## What you need to do:
Down to the last line, set down the material below exactly; skip the pictures.

## Recorded data:
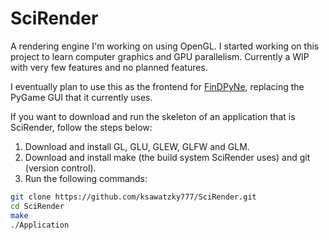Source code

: # SciRender
A rendering engine I'm working on using OpenGL. I started working on this
project to learn computer graphics and GPU parallelism. Currently a WIP with
very few features and no planned features.

I eventually plan to use this as the frontend for
[FinDPyNe](https://github.com/ksawatzky777/FinDPyNE), replacing the PyGame
GUI that it currently uses.

If you want to download and run the skeleton of an application that is SciRender,
follow the steps below:
1. Download and install GL, GLU, GLEW, GLFW and GLM.
2. Download and install make (the build system SciRender uses) and git
(version control).
3. Run the following commands:
```bash
git clone https://github.com/ksawatzky777/SciRender.git
cd SciRender
make
./Application
```
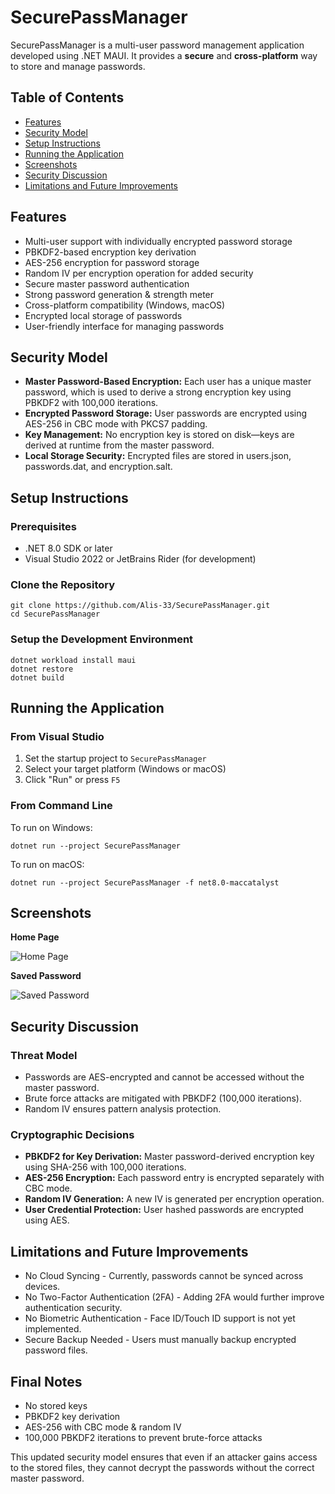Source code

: # SecurePassManager

SecurePassManager is a multi-user password management application developed using .NET MAUI. It provides a **secure** and **cross-platform** way to store and manage passwords.

## Table of Contents

*   [Features](#features)
*   [Security Model](#security-model)
*   [Setup Instructions](#setup-instructions)
*   [Running the Application](#running-the-application)
*   [Screenshots](#screenshots)
*   [Security Discussion](#security-discussion)
*   [Limitations and Future Improvements](#limitations-and-future-improvements)

## Features

*   Multi-user support with individually encrypted password storage
*   PBKDF2-based encryption key derivation
*   AES-256 encryption for password storage
*   Random IV per encryption operation for added security
*   Secure master password authentication
*   Strong password generation & strength meter
*   Cross-platform compatibility (Windows, macOS)
*   Encrypted local storage of passwords
*   User-friendly interface for managing passwords

## Security Model

*   **Master Password-Based Encryption:** Each user has a unique master password, which is used to derive a strong encryption key using PBKDF2 with 100,000 iterations.
*   **Encrypted Password Storage:** User passwords are encrypted using AES-256 in CBC mode with PKCS7 padding.
*   **Key Management:** No encryption key is stored on disk—keys are derived at runtime from the master password.
*   **Local Storage Security:** Encrypted files are stored in users.json, passwords.dat, and encryption.salt.

## Setup Instructions

### Prerequisites

*   .NET 8.0 SDK or later
*   Visual Studio 2022 or JetBrains Rider (for development)

### Clone the Repository

```
git clone https://github.com/Alis-33/SecurePassManager.git
cd SecurePassManager
```

### Setup the Development Environment

```
dotnet workload install maui
dotnet restore
dotnet build
```

## Running the Application

### From Visual Studio

1.  Set the startup project to `SecurePassManager`
2.  Select your target platform (Windows or macOS)
3.  Click "Run" or press `F5`

### From Command Line

To run on Windows:

```
dotnet run --project SecurePassManager
```

To run on macOS:

```
dotnet run --project SecurePassManager -f net8.0-maccatalyst
```

## Screenshots

**Home Page**

![Home Page](https://i.imgur.com/vDBp03r.png)

**Saved Password**

![Saved Password](https://i.imgur.com/eSYiwqD.png)

## Security Discussion

### Threat Model

*   Passwords are AES-encrypted and cannot be accessed without the master password.
*   Brute force attacks are mitigated with PBKDF2 (100,000 iterations).
*   Random IV ensures pattern analysis protection.

### Cryptographic Decisions

*   **PBKDF2 for Key Derivation:** Master password-derived encryption key using SHA-256 with 100,000 iterations.
*   **AES-256 Encryption:** Each password entry is encrypted separately with CBC mode.
*   **Random IV Generation:** A new IV is generated per encryption operation.
*   **User Credential Protection:** User hashed passwords are encrypted using AES.

## Limitations and Future Improvements

*   No Cloud Syncing - Currently, passwords cannot be synced across devices.
*   No Two-Factor Authentication (2FA) - Adding 2FA would further improve authentication security.
*   No Biometric Authentication - Face ID/Touch ID support is not yet implemented.
*   Secure Backup Needed - Users must manually backup encrypted password files.

## Final Notes

*    No stored keys
*    PBKDF2 key derivation
*    AES-256 with CBC mode & random IV
*    100,000 PBKDF2 iterations to prevent brute-force attacks

This updated security model ensures that even if an attacker gains access to the stored files, they cannot decrypt the passwords without the correct master password.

## Exercise answer:
Source code

: # SciRender
A rendering engine I'm working on using OpenGL. I started working on this
project to learn computer graphics and GPU parallelism. Currently a WIP with
very few features and no planned features.

I eventually plan to use this as the frontend for
[FinDPyNe](https://github.com/ksawatzky777/FinDPyNE), replacing the PyGame
GUI that it currently uses.

If you want to download and run the skeleton of an application that is SciRender,
follow the steps below:
1. Download and install GL, GLU, GLEW, GLFW and GLM.
2. Download and install make (the build system SciRender uses) and git
(version control).
3. Run the following commands:
```bash
git clone https://github.com/ksawatzky777/SciRender.git
cd SciRender
make
./Application
```
Source code

: # SecurePassManager

SecurePassManager is a multi-user password management application developed using .NET MAUI. It provides a **secure** and **cross-platform** way to store and manage passwords.

## Table of Contents

*   [Features](#features)
*   [Security Model](#security-model)
*   [Setup Instructions](#setup-instructions)
*   [Running the Application](#running-the-application)
*   [Screenshots](#screenshots)
*   [Security Discussion](#security-discussion)
*   [Limitations and Future Improvements](#limitations-and-future-improvements)

## Features

*   Multi-user support with individually encrypted password storage
*   PBKDF2-based encryption key derivation
*   AES-256 encryption for password storage
*   Random IV per encryption operation for added security
*   Secure master password authentication
*   Strong password generation & strength meter
*   Cross-platform compatibility (Windows, macOS)
*   Encrypted local storage of passwords
*   User-friendly interface for managing passwords

## Security Model

*   **Master Password-Based Encryption:** Each user has a unique master password, which is used to derive a strong encryption key using PBKDF2 with 100,000 iterations.
*   **Encrypted Password Storage:** User passwords are encrypted using AES-256 in CBC mode with PKCS7 padding.
*   **Key Management:** No encryption key is stored on disk—keys are derived at runtime from the master password.
*   **Local Storage Security:** Encrypted files are stored in users.json, passwords.dat, and encryption.salt.

## Setup Instructions

### Prerequisites

*   .NET 8.0 SDK or later
*   Visual Studio 2022 or JetBrains Rider (for development)

### Clone the Repository

```
git clone https://github.com/Alis-33/SecurePassManager.git
cd SecurePassManager
```

### Setup the Development Environment

```
dotnet workload install maui
dotnet restore
dotnet build
```

## Running the Application

### From Visual Studio

1.  Set the startup project to `SecurePassManager`
2.  Select your target platform (Windows or macOS)
3.  Click "Run" or press `F5`

### From Command Line

To run on Windows:

```
dotnet run --project SecurePassManager
```

To run on macOS:

```
dotnet run --project SecurePassManager -f net8.0-maccatalyst
```

## Screenshots

**Home Page**

![Home Page](https://i.imgur.com/vDBp03r.png)

**Saved Password**

![Saved Password](https://i.imgur.com/eSYiwqD.png)

## Security Discussion

### Threat Model

*   Passwords are AES-encrypted and cannot be accessed without the master password.
*   Brute force attacks are mitigated with PBKDF2 (100,000 iterations).
*   Random IV ensures pattern analysis protection.

### Cryptographic Decisions

*   **PBKDF2 for Key Derivation:** Master password-derived encryption key using SHA-256 with 100,000 iterations.
*   **AES-256 Encryption:** Each password entry is encrypted separately with CBC mode.
*   **Random IV Generation:** A new IV is generated per encryption operation.
*   **User Credential Protection:** User hashed passwords are encrypted using AES.

## Limitations and Future Improvements

*   No Cloud Syncing - Currently, passwords cannot be synced across devices.
*   No Two-Factor Authentication (2FA) - Adding 2FA would further improve authentication security.
*   No Biometric Authentication - Face ID/Touch ID support is not yet implemented.
*   Secure Backup Needed - Users must manually backup encrypted password files.

## Final Notes

*    No stored keys
*    PBKDF2 key derivation
*    AES-256 with CBC mode & random IV
*    100,000 PBKDF2 iterations to prevent brute-force attacks

This updated security model ensures that even if an attacker gains access to the stored files, they cannot decrypt the passwords without the correct master password.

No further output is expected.